== Segment start ==

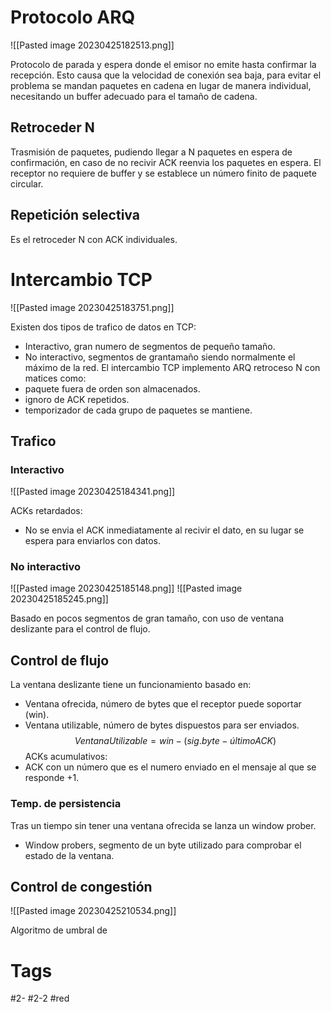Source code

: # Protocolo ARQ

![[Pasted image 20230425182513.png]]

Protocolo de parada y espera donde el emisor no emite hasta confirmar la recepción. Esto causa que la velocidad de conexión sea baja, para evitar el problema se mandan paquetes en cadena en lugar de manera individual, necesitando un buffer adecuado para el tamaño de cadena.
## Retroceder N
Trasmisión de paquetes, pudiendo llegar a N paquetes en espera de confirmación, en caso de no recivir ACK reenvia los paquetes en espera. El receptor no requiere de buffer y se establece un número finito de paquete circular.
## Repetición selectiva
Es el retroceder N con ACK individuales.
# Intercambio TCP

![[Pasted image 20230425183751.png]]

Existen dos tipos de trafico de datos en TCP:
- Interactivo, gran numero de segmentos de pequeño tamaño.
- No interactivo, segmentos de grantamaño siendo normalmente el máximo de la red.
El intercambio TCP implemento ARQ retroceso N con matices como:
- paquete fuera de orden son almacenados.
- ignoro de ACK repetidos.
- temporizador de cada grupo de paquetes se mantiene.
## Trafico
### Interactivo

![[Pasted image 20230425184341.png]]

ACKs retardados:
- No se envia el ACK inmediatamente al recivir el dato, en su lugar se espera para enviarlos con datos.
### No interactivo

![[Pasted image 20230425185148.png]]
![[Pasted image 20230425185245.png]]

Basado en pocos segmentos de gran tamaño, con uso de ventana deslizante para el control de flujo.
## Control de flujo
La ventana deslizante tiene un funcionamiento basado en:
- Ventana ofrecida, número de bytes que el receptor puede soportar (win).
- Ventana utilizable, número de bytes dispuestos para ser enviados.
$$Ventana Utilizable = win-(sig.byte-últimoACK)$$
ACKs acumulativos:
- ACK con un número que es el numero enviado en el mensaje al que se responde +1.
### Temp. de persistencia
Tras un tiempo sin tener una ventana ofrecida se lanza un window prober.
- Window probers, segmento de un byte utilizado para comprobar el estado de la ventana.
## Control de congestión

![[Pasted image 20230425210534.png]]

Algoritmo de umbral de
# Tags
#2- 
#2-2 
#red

== Segment end ==
== Segment start ==

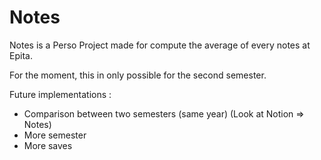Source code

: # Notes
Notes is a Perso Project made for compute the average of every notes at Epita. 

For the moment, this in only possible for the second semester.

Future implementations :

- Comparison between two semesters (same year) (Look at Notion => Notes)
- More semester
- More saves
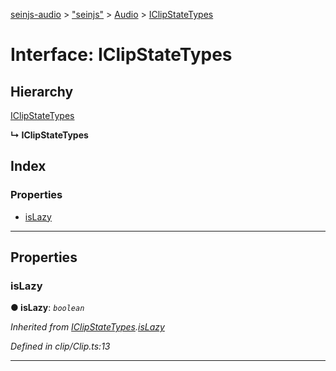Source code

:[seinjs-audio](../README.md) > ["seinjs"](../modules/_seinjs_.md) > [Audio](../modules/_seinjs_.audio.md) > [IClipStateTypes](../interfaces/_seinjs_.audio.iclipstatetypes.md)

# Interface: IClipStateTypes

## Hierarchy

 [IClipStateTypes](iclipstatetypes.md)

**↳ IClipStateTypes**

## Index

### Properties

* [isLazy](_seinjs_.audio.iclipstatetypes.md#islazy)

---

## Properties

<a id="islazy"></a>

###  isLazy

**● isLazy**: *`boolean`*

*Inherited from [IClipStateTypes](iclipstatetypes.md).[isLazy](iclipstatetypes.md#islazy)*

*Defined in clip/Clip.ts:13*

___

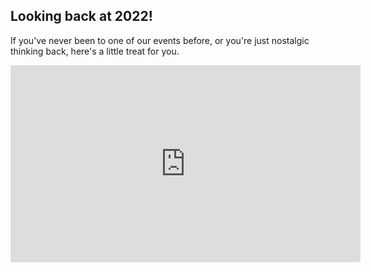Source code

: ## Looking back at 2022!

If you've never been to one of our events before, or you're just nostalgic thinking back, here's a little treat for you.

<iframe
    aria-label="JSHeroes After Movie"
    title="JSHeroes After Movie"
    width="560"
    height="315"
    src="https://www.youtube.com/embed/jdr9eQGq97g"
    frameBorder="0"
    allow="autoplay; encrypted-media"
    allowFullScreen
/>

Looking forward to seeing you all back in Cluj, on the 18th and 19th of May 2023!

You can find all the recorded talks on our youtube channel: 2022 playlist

== Segment end ==
== Segment start ==

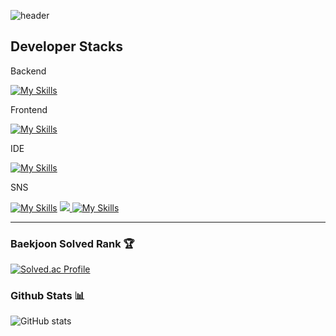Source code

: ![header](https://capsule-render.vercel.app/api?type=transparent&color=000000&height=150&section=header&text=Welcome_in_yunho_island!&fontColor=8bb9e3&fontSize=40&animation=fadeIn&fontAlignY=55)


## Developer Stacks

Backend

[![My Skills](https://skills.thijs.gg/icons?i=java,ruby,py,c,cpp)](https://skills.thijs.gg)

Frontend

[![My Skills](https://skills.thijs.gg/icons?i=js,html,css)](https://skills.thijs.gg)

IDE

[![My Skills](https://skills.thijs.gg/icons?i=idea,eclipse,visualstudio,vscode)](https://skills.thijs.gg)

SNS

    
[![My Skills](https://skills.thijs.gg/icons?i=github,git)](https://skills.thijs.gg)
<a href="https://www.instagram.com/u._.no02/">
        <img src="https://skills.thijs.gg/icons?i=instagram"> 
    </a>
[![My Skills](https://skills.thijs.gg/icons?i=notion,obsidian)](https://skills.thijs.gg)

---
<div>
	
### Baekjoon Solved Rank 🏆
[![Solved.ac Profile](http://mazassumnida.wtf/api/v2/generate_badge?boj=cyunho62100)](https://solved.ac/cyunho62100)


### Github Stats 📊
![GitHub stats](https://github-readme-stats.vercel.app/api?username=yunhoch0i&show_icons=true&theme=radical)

== Segment end ==

## ACTIVITY
Could you count how many lines of the listing above contain the word "datos" and give only that number?

## TASK OUTPUT
2